Microsoft hat am August-Patchday hunderte Schwachstellen geschlossen, eine davon wurde bereits von der Gruppe Lazarus als Zero-Day ausgenutzt.
Die aktiv ausgenutzte Schwachstelle mit der Kennung CVE-2026-68820 und einem CVSS-Wert von 7,0 betrifft afd.sys, den sogenannten Ancillary Function Driver for WinSock, einen zentralen Kernel-Treiber, über den praktisch jede Netzwerkverbindung unter Windows läuft. Es handelt sich um einen Use-after-free-Fehler: Ein bereits lokal am System angemeldeter Angreifer kann über eine präparierte Anwendung eine sogenannte Race Condition auslösen und sich dadurch ohne weitere Nutzerinteraktion SYSTEM-Rechte verschaffen. Die Schwachstelle wurde von den Check-Point-Forschern Moshe Marelus und David Driker gemeldet und war zum Zeitpunkt der Meldung bereits als Zero-Day im aktiven Einsatz.

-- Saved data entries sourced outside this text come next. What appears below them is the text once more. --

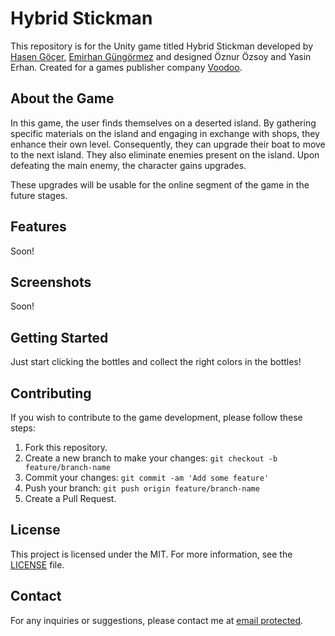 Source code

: # Hybrid Stickman

This repository is for the Unity game titled Hybrid Stickman developed by [Hasen Göçer](https://github.com/DennisCreevey), [Emirhan Güngörmez](emirhangungormez.com) and designed Öznur Özsoy and Yasin Erhan. Created for a games publisher company [Voodoo](https://www.voodoo.io/).

## About the Game

In this game, the user finds themselves on a deserted island. By gathering specific materials on the island and engaging in exchange with shops, they enhance their own level. Consequently, they can upgrade their boat to move to the next island. They also eliminate enemies present on the island. Upon defeating the main enemy, the character gains upgrades.

These upgrades will be usable for the online segment of the game in the future stages.

## Features

Soon!

## Screenshots

Soon!

## Getting Started

Just start clicking the bottles and collect the right colors in the bottles!

## Contributing

If you wish to contribute to the game development, please follow these steps:

1. Fork this repository.
2. Create a new branch to make your changes: `git checkout -b feature/branch-name`
3. Commit your changes: `git commit -am 'Add some feature'`
4. Push your branch: `git push origin feature/branch-name`
5. Create a Pull Request.

## License

This project is licensed under the MIT. For more information, see the [LICENSE](LICENSE) file.

## Contact

For any inquiries or suggestions, please contact me at [email protected](emirhaneren373@gmail.com).
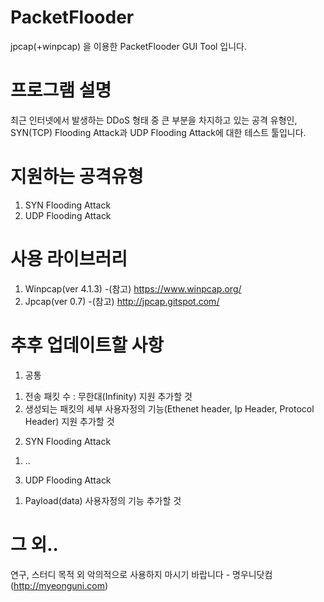 # PacketFlooder
jpcap(+winpcap) 을 이용한 PacketFlooder GUI Tool 입니다. 


# 프로그램 설명
최근 인터넷에서 발생하는 DDoS 형태 중 큰 부분을 차지하고 있는 공격 유형인, SYN(TCP) Flooding Attack과 UDP Flooding Attack에 대한 테스트 툴입니다.


# 지원하는 공격유형
1. SYN Flooding Attack
2. UDP Flooding Attack


# 사용 라이브러리
1. Winpcap(ver 4.1.3)
 -(참고) https://www.winpcap.org/
2. Jpcap(ver 0.7)
 -(참고) http://jpcap.gitspot.com/

 
# 추후 업데이트할 사항
1. 공통  
1) 전송 패킷 수 : 무한대(Infinity) 지원 추가할 것  
2) 생성되는 패킷의 세부 사용자정의 기능(Ethenet header, Ip Header, Protocol Header) 지원 추가할 것  
2. SYN Flooding Attack  
1) ..  
3. UDP Flooding Attack  
1) Payload(data) 사용자정의 기능 추가할 것
	
# 그 외..
연구, 스터디 목적 외 악의적으로 사용하지 마시기 바랍니다 - 명우니닷컴(http://myeonguni.com) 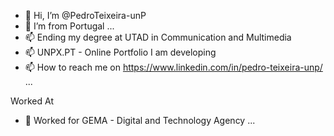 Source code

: - 👋 Hi, I’m @PedroTeixeira-unP
- 🌱 I’m from Portugal ...
- 📫 Ending my degree at UTAD in Communication and Multimedia 
- 📫 UNPX.PT  - Online Portfolio I am developing
- 📫 How to reach me on https://www.linkedin.com/in/pedro-teixeira-unp/ ...

Worked At
- 💞️ Worked for GEMA - Digital and Technology Agency  ...


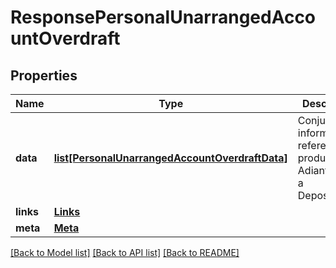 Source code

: # ResponsePersonalUnarrangedAccountOverdraft

## Properties
Name | Type | Description | Notes
------------ | ------------- | ------------- | -------------
**data** | [**list[PersonalUnarrangedAccountOverdraftData]**](PersonalUnarrangedAccountOverdraftData.md) | Conjunto de informações referente ao produto Adiantamento a Depositantes. | 
**links** | [**Links**](Links.md) |  | 
**meta** | [**Meta**](Meta.md) |  | 

[[Back to Model list]](../README.md#documentation-for-models) [[Back to API list]](../README.md#documentation-for-api-endpoints) [[Back to README]](../README.md)

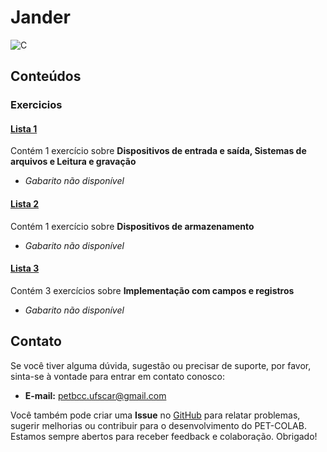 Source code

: # Jander

![C](https://img.shields.io/badge/C-DD0031.svg?style=for-the-badge&logo=c%2B%2B&logoColor=white)

## Conteúdos

### Exercicios

#### [Lista 1](/materias/ORI/Jander/exercicios/lista1.md)
  
Contém 1 exercício sobre **Dispositivos de entrada e saída, Sistemas de arquivos e Leitura e gravação**

- *Gabarito não disponível*

#### [Lista 2](/materias/ORI/Jander/exercicios/lista2.md)
  
Contém 1 exercício sobre **Dispositivos de armazenamento**

- *Gabarito não disponível*

#### [Lista 3](/materias/ORI/Jander/exercicios/lista3.md)
  
Contém 3 exercícios sobre **Implementação com campos e registros**

- *Gabarito não disponível*



## Contato

Se você tiver alguma dúvida, sugestão ou precisar de suporte, por favor, sinta-se à vontade para entrar em contato conosco:

- **E-mail:** petbcc.ufscar@gmail.com

Você também pode criar uma **Issue** no [GitHub](https://github.com/petbccufscar/pet-colab/issues) para relatar problemas, sugerir melhorias ou contribuir para o desenvolvimento do PET-COLAB. Estamos sempre abertos para receber feedback e colaboração. Obrigado!
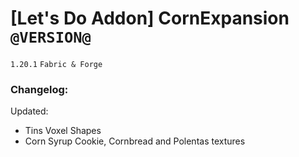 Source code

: # [Let's Do Addon] CornExpansion `@VERSION@`
`1.20.1` `Fabric & Forge`
### Changelog:

Updated:
* Tins Voxel Shapes
* Corn Syrup Cookie, Cornbread and Polentas textures
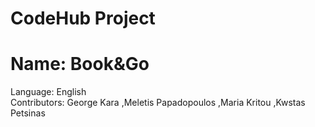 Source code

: # CodeHub Project
# Name: Book&Go
Language: English <br>
Contributors: George Kara ,Meletis Papadopoulos ,Maria Kritou ,Kwstas Petsinas
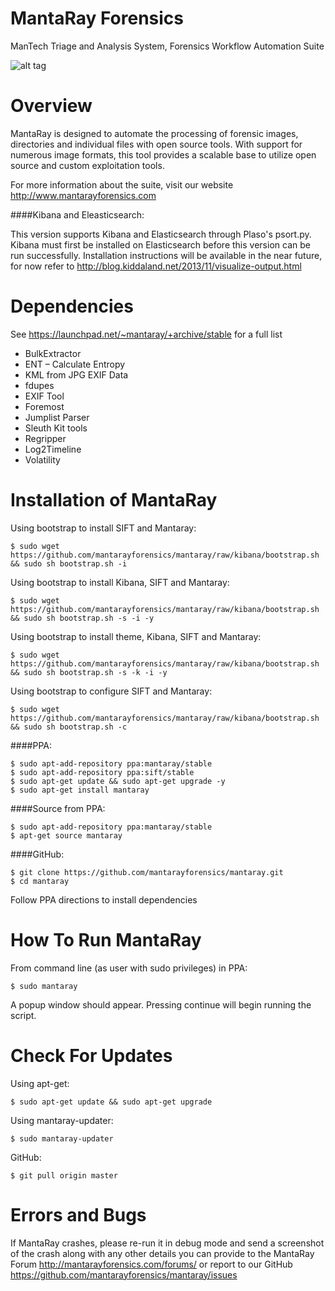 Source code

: MantaRay Forensics
==================================
ManTech Triage and Analysis System, Forensics Workflow Automation Suite

![alt tag](https://raw.githubusercontent.com/mantarayforensics/mantaray/master/usr/share/images/Mantaray_Logo_Template_Full_Screen.gif)

Overview
==================================

MantaRay is designed to automate the processing of forensic images, 
directories and individual files with open source tools. With 
support for numerous image formats, this tool provides a scalable 
base to utilize open source and custom exploitation tools.

For more information about the suite, visit our website http://www.mantarayforensics.com

####Kibana and Eleasticsearch:

This version supports Kibana and Elasticsearch through Plaso's psort.py. Kibana must first 
be installed on Elasticsearch before this version can be run successfully. Installation 
instructions will be available in the near future, for now refer to  http://blog.kiddaland.net/2013/11/visualize-output.html 

Dependencies
==================================

See https://launchpad.net/~mantaray/+archive/stable for a full list

* BulkExtractor
* ENT – Calculate Entropy
* KML from JPG EXIF Data
* fdupes
* EXIF Tool
* Foremost
* Jumplist Parser
* Sleuth Kit tools
* Regripper
* Log2Timeline
* Volatility

Installation of MantaRay
==================================

Using bootstrap to install SIFT and Mantaray:
    
    $ sudo wget https://github.com/mantarayforensics/mantaray/raw/kibana/bootstrap.sh && sudo sh bootstrap.sh -i

Using bootstrap to install Kibana, SIFT and Mantaray:
    
    $ sudo wget https://github.com/mantarayforensics/mantaray/raw/kibana/bootstrap.sh && sudo sh bootstrap.sh -s -i -y

Using bootstrap to install theme, Kibana, SIFT and Mantaray:
    
    $ sudo wget https://github.com/mantarayforensics/mantaray/raw/kibana/bootstrap.sh && sudo sh bootstrap.sh -s -k -i -y
    
Using bootstrap to configure SIFT and Mantaray:
    
    $ sudo wget https://github.com/mantarayforensics/mantaray/raw/kibana/bootstrap.sh && sudo sh bootstrap.sh -c

####PPA:

    $ sudo apt-add-repository ppa:mantaray/stable
    $ sudo apt-add-repository ppa:sift/stable
    $ sudo apt-get update && sudo apt-get upgrade -y
    $ sudo apt-get install mantaray
        
####Source from PPA:

    $ sudo apt-add-repository ppa:mantaray/stable
    $ apt-get source mantaray
    
####GitHub:

    $ git clone https://github.com/mantarayforensics/mantaray.git
    $ cd mantaray
    
Follow PPA directions to install dependencies

How To Run MantaRay
==================================
From command line (as user with sudo privileges) in PPA:

    $ sudo mantaray


A popup window should appear. Pressing continue will begin running the script.

Check For Updates
==================================

Using apt-get:

    $ sudo apt-get update && sudo apt-get upgrade

Using mantaray-updater:

    $ sudo mantaray-updater
    
GitHub:

    $ git pull origin master

Errors and Bugs
==================================
If MantaRay crashes, please re-run it in debug mode and send a screenshot
of the crash along with any other details you can provide to the 
MantaRay Forum http://mantarayforensics.com/forums/
or report to our GitHub https://github.com/mantarayforensics/mantaray/issues
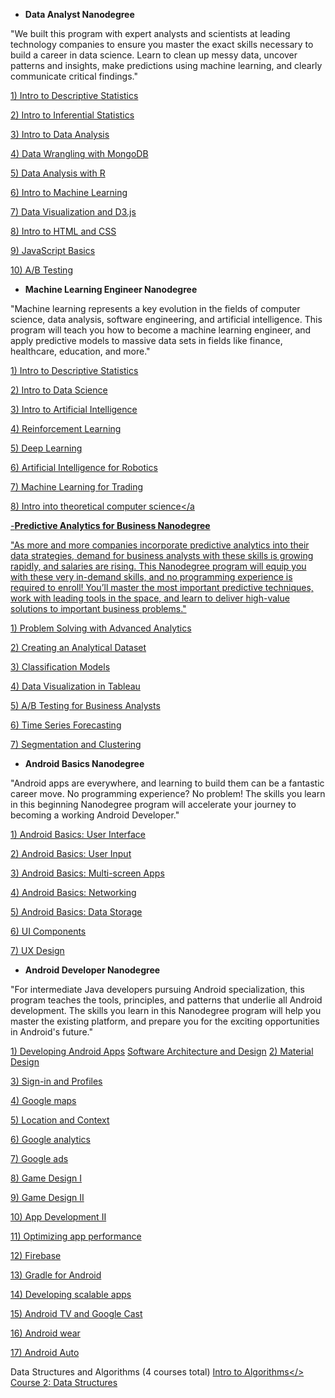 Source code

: - **Data Analyst Nanodegree**

"We built this program with expert analysts and scientists at leading technology companies to ensure you master the exact skills necessary to build a career in data science. Learn to clean up messy data, uncover patterns and insights, make predictions using machine learning, and clearly communicate critical findings."

<a href="https://www.udacity.com/course/intro-to-descriptive-statistics--ud827">1) Intro to Descriptive Statistics</a>

<a href="https://www.udacity.com/course/intro-to-inferential-statistics--ud201">2) Intro to Inferential Statistics</a>

<a href="https://www.udacity.com/course/intro-to-data-analysis--ud170">3) Intro to Data Analysis</a>

<a href="https://www.udacity.com/course/data-wrangling-with-mongodb--ud032">4) Data Wrangling with MongoDB</a>

<a href="https://www.udacity.com/course/data-analysis-with-r--ud651">5) Data Analysis with R</a>

<a href="https://www.udacity.com/course/intro-to-machine-learning--ud120">6) Intro to Machine Learning</a>

<a href="https://www.udacity.com/course/data-visualization-and-d3js--ud507">7) Data Visualization and D3.js</a>

<a href="https://www.udacity.com/course/intro-to-html-and-css--ud304">8) Intro to HTML and CSS</a>

<a href="https://www.udacity.com/course/intro-to-javascript--ud803">9) JavaScript Basics</a>

<a href="https://www.udacity.com/course/ab-testing--ud257">10) A/B Testing</a>


- **Machine Learning Engineer Nanodegree**

"Machine learning represents a key evolution in the fields of computer science, data analysis, software engineering, and artificial intelligence. This program will teach you how to become a machine learning engineer, and apply predictive models to massive data sets in fields like finance, healthcare, education, and more."

<a href="https://www.udacity.com/course/intro-to-descriptive-statistics--ud827">1) Intro to Descriptive Statistics</a>

<a href="https://www.udacity.com/course/intro-to-data-science--ud359">2) Intro to Data Science</a>

<a href="https://www.udacity.com/course/intro-to-artificial-intelligence--cs271">3) Intro to Artificial Intelligence</a>

<a href="https://www.udacity.com/course/reinforcement-learning--ud600">4) Reinforcement Learning</a>

<a href="https://www.udacity.com/course/deep-learning--ud730">5) Deep Learning</a>

<a href="https://www.udacity.com/course/artificial-intelligence-for-robotics--cs373">6) Artificial Intelligence for Robotics</a>

<a href="https://www.udacity.com/course/machine-learning-for-trading--ud501">7) Machine Learning for Trading</a>

<a href="https://www.udacity.com/course/intro-to-theoretical-computer-science--cs313">8) Intro into theoretical computer science</a

-**Predictive Analytics for Business Nanodegree**

"As more and more companies incorporate predictive analytics into their data strategies, demand for business analysts with these skills is growing rapidly, and salaries are rising. This Nanodegree program will equip you with these very in-demand skills, and no programming experience is required to enroll! You’ll master the most important predictive techniques, work with leading tools in the space, and learn to deliver high-value solutions to important business problems."

<a href="https://www.udacity.com/course/problem-solving-with-advanced-analytics--ud976">1) Problem Solving with Advanced Analytics</a>

<a href="https://www.udacity.com/course/creating-an-analytical-dataset--ud977">2) Creating an Analytical Dataset</a>

<a href="https://www.udacity.com/course/classification-models--ud978">3) Classification Models</a>

<a href="https://www.udacity.com/course/data-visualization-in-tableau--ud1006">4) Data Visualization in Tableau</a>

<a href="https://www.udacity.com/course/ab-testing--ud979">5) A/B Testing for Business Analysts</a>

<a href="https://www.udacity.com/course/time-series-forecasting--ud980">6) Time Series Forecasting</a>

<a href="https://www.udacity.com/course/segmentation-and-clustering--ud981">7) Segmentation and Clustering</a>


- **Android Basics Nanodegree**

"Android apps are everywhere, and learning to build them can be a fantastic career move. No programming experience? No problem! The skills you learn in this beginning Nanodegree program will accelerate your journey to becoming a working Android Developer."

<a href="https://www.udacity.com/course/android-basics-user-interface--ud834"> 1) Android Basics: User Interface</a>

<a href="https://www.udacity.com/course/android-basics-user-input--ud836">2) Android Basics: User Input</a>

<a href="https://www.udacity.com/course/android-basics-multi-screen-apps--ud839">3) Android Basics: Multi-screen Apps</a>

<a href="https://www.udacity.com/course/android-basics-networking--ud843">4) Android Basics: Networking</a>

<a href="https://www.udacity.com/course/android-basics-data-storage--ud845">5) Android Basics: Data Storage</a>

<a href="https://www.udacity.com/course/how-to-create-anything-in-android--ud802">6) UI Components</a>

<a href="https://www.udacity.com/course/ux-design-for-mobile-developers--ud849">7) UX Design </a>

- **Android Developer Nanodegree**

"For intermediate Java developers pursuing Android specialization, this program teaches the tools, principles, and patterns that underlie all Android development. The skills you learn in this Nanodegree program will help you master the existing platform, and prepare you for the exciting opportunities in Android's future."

<a href="https://www.udacity.com/course/developing-android-apps--ud853">1) Developing Android Apps</a>
<a href="https://www.udacity.com/course/software-architecture-design--ud821"> Software Architecture and Design</a>
<a href="https://www.udacity.com/course/material-design-for-android-developers--ud862">2) Material Design</a>

<a href="https://www.udacity.com/course/add-google-sign-in-to-your-android-apps--ud876-5">3) Sign-in and Profiles</a>

<a href="https://www.udacity.com/course/add-google-maps-to-your-android-app--ud876-4">4) Google maps</a>

<a href="https://www.udacity.com/course/google-location-services-on-android--ud876-1">5) Location and Context</a>

<a href="https://www.udacity.com/course/google-analytics-for-android--ud876-2">6) Google analytics</a>

<a href="https://www.udacity.com/course/monetize-your-android-app-with-ads--ud876-3">7) Google ads</a>

<a href="https://www.udacity.com/course/2d-game-development-with-libgdx--ud405">8) Game Design I</a>

<a href="https://www.udacity.com/course/how-to-make-a-platformer-using-libgdx--ud406"> 9) Game Design II</a>

<a href="https://www.udacity.com/course/advanced-android-app-development--ud855">10) App Development II</a>

<a href="https://www.udacity.com/course/android-performance--ud825">11) Optimizing app performance</a>

<a href="https://www.udacity.com/course/firebase-essentials-for-android--ud009">12) Firebase</a>

<a href="https://www.udacity.com/course/gradle-for-android-and-java--ud867">13) Gradle for Android</a>

<a href="https://www.udacity.com/course/developing-scalable-apps-in-java--ud859">14) Developing scalable apps</a>

<a href="https://www.udacity.com/course/android-tv-and-google-cast-development--ud875B">15) Android TV and Google Cast</a>

<a href="https://www.udacity.com/course/android-wear-development--ud875A">16) Android wear</a>

<a href="https://www.udacity.com/course/android-auto-development--ud875C">17) Android Auto</a>


Data Structures and Algorithms (4 courses total)
<a href="https://www.udacity.com/course/intro-to-algorithms--cs215">Intro to Algorithms</>
 <a href="https://www.udacity.com/course/intro-to-computer-science--cs101">
 <a href="https://classroom.udacity.com/courses/ud513"> Course 2: Data Structures</a>
 
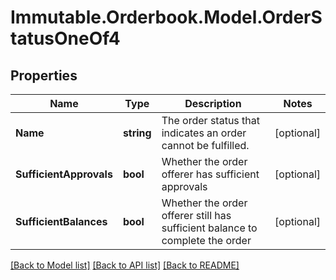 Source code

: # Immutable.Orderbook.Model.OrderStatusOneOf4

## Properties

 Name                    | Type       | Description                                                                  | Notes      
-------------------------|------------|------------------------------------------------------------------------------|------------
 **Name**                | **string** | The order status that indicates an order cannot be fulfilled.                | [optional] 
 **SufficientApprovals** | **bool**   | Whether the order offerer has sufficient approvals                           | [optional] 
 **SufficientBalances**  | **bool**   | Whether the order offerer still has sufficient balance to complete the order | [optional] 

[[Back to Model list]](../README.md#documentation-for-models) [[Back to API list]](../README.md#documentation-for-api-endpoints) [[Back to README]](../README.md)

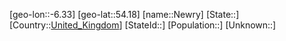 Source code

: ﻿---
location: [54.18,-6.33]
type: City
tags:
- geo/City


SpocWebEntityId: 32890
isDeleted: false
confidential: public

---
[geo-lon::-6.33]
[geo-lat::54.18]
[name::Newry]
[State::]
[Country::[United_Kingdom](geo/Continent/Europe/United_Kingdom.md)]
[StateId::]
[Population::]
[Unknown::]

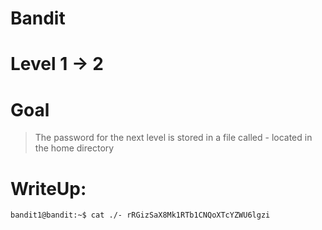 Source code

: # Bandit
# Level 1 -> 2 
# Goal
> The password for the next level is stored in a file called - located in the home directory

# WriteUp:
`
bandit1@bandit:~$ cat ./-
rRGizSaX8Mk1RTb1CNQoXTcYZWU6lgzi
` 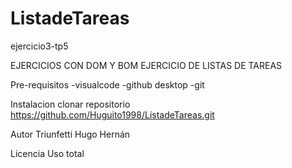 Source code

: # ListadeTareas
ejercicio3-tp5

EJERCICIOS CON DOM Y BOM
EJERCICIO DE LISTAS DE TAREAS


Pre-requisitos
-visualcode 
-github desktop
-git

Instalacion
 clonar repositorio
 https://github.com/Huguito1998/ListadeTareas.git

Autor
Triunfetti Hugo Hernán

Licencia
Uso total
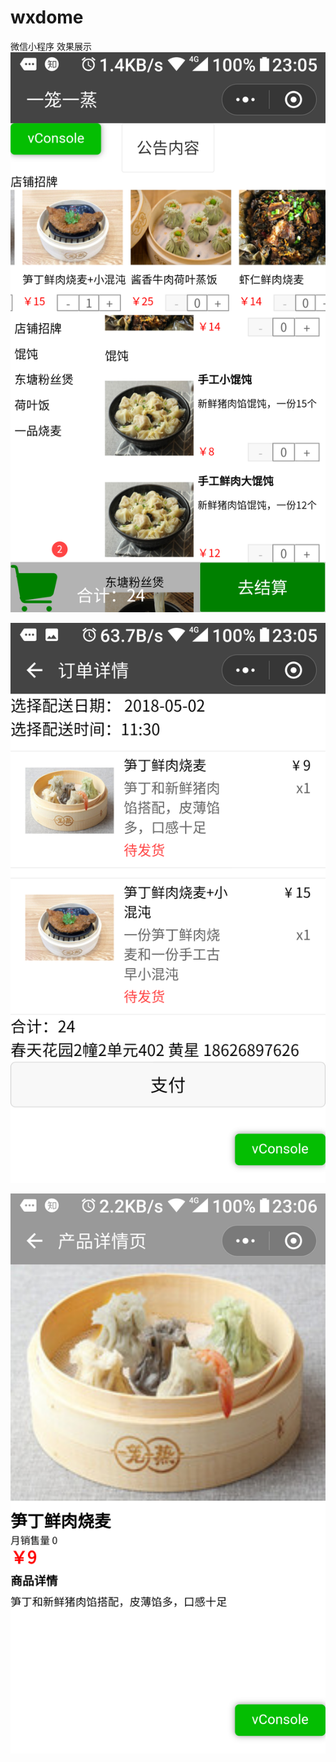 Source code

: # wxdome
微信小程序
效果展示
![Image text](https://github.com/hx1990/wxdome/blob/master/showpic/Screenshot_20180508-230516.png)

![Image text](https://github.com/hx1990/wxdome/blob/master/showpic/Screenshot_20180508-230553.png)

![Image text](https://github.com/hx1990/wxdome/blob/master/showpic/Screenshot_20180508-230637.png)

Nach Angaben von Check Point Research nutzte die mit Nordkorea in Verbindung gebrachte Gruppe Lazarus die Schwachstelle im Rahmen ihrer seit Längerem laufenden Kampagne Operation Dream Job, bei der Ziele mit gefälschten Jobangeboten geködert werden, zuletzt vor allem in der Verteidigungsbranche in Europa und Indien. Über eine präparierte PDF-Anwendung namens SecurityPDF sowie eine neu entdeckte Backdoor mit dem Namen Troy verschafften sich die Angreifer zunächst Zugriff und nutzten anschließend die Windows-Schwachstelle, um eine neue Version ihres Kernel-Rootkits FudModule mit SYSTEM-Rechten auszuführen. Bereits seit 2022 wurden nach Angaben von Sicherheitsforschern drei weitere Zero-Day-Schwachstellen im selben Treiber aktiv ausgenutzt, darunter eine ebenfalls von Lazarus zugeschriebene Lücke aus dem Jahr 2024.
Vier weitere kritische Lücken ganz ohne Nutzerinteraktion
Zusätzlich schloss Microsoft vier weitere, jeweils mit dem Höchstwert von 9,8 bewertete Schwachstellen, für deren Ausnutzung ein Angreifer weder ein Nutzerkonto noch eine Interaktion des Opfers benötigt: in Windows DNS Server, den Windows Deployment Services, Microsofts Umsetzung des QUIC-Transportprotokolls sowie im High Performance Computing Pack. Keine dieser vier Lücken galt zum Zeitpunkt der Veröffentlichung als aktiv ausgenutzt. Die Zero Day Initiative beziffert den Gesamtumfang des Patchdays unabhängig von Microsofts eigener Zählung auf 398 neue CVE-Einträge, davon 62 als kritisch eingestuft, während Microsoft selbst sowie mehrere Fachmedien von insgesamt 421 CVE-Einträgen berichten.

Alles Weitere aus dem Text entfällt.